くまさんとうさぎさんの秘密

トラウマ

by 熊谷 義明

大学に戻ってから、1週間は真面目に授業に出ることにした。中野先生のところも、変な噂になっちゃ迷惑だろうし、ひとまず1週間は距離をおき、こちらはこちらで持ち込む機材について準備することにした。

久々に教室に入った。授業が始まる時間だ。みんな席についているが、先生がなかなか来ない。。

ふと、今朝、洋治からもらった飴について、携帯で調べることを思い立った。俺の癖というか、習慣みたいなものだったから、本当に、何の気なしだった。袋に梱包されていて、ちょっと毒々しい色だけど、よくある飴ちゃんだ。
成分表が無かったが、名前が書いてあったので、名前を検索した。
今は、ネット上に成分表を載せている企業が多い。

けれど、、検索結果を見て、俺は目を疑った。。
危険ドラッグ。ちょっと目が覚めたので、画像検索した。。
間違いない。
突然、吐き気がした。。なんだこれ。。ひどく気分が悪くなり、動悸が激しくなった。。

思い出した。
俺が最終道場やめるに至った原因だが、最後にアレルギー発作を起こした時だ。
親父が死んで、ひとみが仲間外れにされてて、俺が他の人にもらったジュースに入っていた甘味料に酷いアレルギー症状を起こした時があった。
道場の人たちは、実は、誰も知らない。
ひとみも、俺も、結局何も話せないままにやめたから。
飲み残しのジュースをくれた兄ちゃんがいて、俺も、子ども心に、ちょっと飲んでみたいと思っていた。

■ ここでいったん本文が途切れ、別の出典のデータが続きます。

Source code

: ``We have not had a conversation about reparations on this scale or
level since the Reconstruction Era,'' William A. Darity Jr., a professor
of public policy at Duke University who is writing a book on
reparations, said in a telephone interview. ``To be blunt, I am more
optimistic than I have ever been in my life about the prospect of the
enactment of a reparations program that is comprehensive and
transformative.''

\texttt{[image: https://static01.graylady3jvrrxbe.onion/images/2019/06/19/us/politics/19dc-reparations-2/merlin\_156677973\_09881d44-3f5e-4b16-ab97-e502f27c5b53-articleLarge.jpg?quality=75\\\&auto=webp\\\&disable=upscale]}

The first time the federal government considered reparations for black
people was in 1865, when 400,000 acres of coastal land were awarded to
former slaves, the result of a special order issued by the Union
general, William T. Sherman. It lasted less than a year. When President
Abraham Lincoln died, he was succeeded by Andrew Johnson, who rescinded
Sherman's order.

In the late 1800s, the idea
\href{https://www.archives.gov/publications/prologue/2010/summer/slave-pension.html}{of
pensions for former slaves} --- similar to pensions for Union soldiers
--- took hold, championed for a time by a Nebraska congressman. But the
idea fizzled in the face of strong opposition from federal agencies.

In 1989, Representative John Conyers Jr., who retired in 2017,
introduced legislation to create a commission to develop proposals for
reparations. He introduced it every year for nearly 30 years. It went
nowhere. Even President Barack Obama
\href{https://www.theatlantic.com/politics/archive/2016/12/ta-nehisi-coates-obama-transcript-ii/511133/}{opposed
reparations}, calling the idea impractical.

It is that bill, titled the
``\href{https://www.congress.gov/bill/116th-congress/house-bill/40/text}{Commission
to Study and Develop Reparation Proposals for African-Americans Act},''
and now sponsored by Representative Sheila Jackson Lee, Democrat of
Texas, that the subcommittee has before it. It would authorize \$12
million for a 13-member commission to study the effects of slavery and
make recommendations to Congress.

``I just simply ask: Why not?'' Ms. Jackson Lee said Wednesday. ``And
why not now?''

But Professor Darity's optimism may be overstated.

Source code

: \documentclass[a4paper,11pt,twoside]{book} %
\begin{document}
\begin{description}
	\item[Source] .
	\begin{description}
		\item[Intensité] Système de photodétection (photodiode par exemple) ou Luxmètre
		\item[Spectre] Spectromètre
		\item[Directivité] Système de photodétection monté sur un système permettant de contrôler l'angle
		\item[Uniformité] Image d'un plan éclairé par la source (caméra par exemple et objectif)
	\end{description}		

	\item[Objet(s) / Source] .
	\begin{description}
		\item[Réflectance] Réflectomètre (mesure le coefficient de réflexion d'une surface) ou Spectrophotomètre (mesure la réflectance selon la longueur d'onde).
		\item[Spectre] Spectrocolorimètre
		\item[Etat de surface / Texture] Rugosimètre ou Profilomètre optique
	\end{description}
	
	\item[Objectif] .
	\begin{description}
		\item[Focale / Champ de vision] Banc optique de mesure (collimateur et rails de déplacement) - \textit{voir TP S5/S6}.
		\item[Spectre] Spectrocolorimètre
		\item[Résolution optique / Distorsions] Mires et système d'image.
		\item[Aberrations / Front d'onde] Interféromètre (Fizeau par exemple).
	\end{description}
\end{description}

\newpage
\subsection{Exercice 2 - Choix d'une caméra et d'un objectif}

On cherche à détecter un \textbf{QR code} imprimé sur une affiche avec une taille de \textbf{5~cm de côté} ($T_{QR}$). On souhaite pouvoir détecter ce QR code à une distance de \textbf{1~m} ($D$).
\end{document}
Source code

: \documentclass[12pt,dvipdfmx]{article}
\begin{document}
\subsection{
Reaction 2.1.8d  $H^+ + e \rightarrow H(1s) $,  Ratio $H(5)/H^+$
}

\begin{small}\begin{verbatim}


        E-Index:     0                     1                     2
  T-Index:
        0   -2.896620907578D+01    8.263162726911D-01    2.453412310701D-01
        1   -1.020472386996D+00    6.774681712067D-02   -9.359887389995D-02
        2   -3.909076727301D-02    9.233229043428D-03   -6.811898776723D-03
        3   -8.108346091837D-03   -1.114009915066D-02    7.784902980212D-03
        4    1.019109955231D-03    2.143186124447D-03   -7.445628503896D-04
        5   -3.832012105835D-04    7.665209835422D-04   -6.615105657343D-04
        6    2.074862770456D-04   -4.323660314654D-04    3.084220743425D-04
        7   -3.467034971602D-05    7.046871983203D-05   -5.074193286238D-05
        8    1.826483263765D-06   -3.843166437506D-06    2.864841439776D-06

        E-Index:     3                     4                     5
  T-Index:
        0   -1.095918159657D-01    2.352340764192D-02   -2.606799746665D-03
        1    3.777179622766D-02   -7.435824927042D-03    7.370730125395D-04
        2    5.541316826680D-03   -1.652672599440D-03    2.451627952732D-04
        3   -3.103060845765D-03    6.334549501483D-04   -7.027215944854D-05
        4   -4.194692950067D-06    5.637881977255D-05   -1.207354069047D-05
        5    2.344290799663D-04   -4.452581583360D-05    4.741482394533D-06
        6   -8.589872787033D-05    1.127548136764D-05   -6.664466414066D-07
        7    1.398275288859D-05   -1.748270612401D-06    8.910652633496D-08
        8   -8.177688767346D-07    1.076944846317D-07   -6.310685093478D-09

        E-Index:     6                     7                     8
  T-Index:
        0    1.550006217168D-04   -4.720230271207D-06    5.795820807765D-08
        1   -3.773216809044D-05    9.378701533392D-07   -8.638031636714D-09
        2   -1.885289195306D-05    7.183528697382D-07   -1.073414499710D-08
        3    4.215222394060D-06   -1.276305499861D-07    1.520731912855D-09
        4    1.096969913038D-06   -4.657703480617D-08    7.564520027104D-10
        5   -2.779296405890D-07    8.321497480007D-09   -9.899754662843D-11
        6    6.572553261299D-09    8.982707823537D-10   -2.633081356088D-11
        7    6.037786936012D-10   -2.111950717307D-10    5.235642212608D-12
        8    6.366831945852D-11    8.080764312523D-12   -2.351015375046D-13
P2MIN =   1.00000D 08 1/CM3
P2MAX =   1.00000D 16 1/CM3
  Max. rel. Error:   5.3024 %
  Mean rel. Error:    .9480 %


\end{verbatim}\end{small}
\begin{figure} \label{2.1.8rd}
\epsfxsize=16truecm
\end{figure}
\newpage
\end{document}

飲んですぐ、症状は出なかったけど、迎えに来たひとみの車の中で、俺は、白目むいて意識を失ったらしい。その直前に強烈に苦しくなったことは覚えていて、、
何で今までそのことを覚えていなかったのか、分からなかった。。
が、思い出したい感覚ではなかった。

俺は、教室を飛び出して、トイレで吐いた。胃の中に物が無くなっても、吐き気は止まらなかった。
頭で考えなきゃ。俺は、変なもんは口にしていない。
今朝のモーニングは行きつけの店で、ひとみの知り合いで、10年以上お世話になってるものだからダイジョブだ。
吐き気だけで、意識はある。息ができないわけではない。
とりあえず、ひとみに電話することにした。
 
結局、今日も授業に出れないのかもしれない。
ちょっと調子に乗りすぎていた。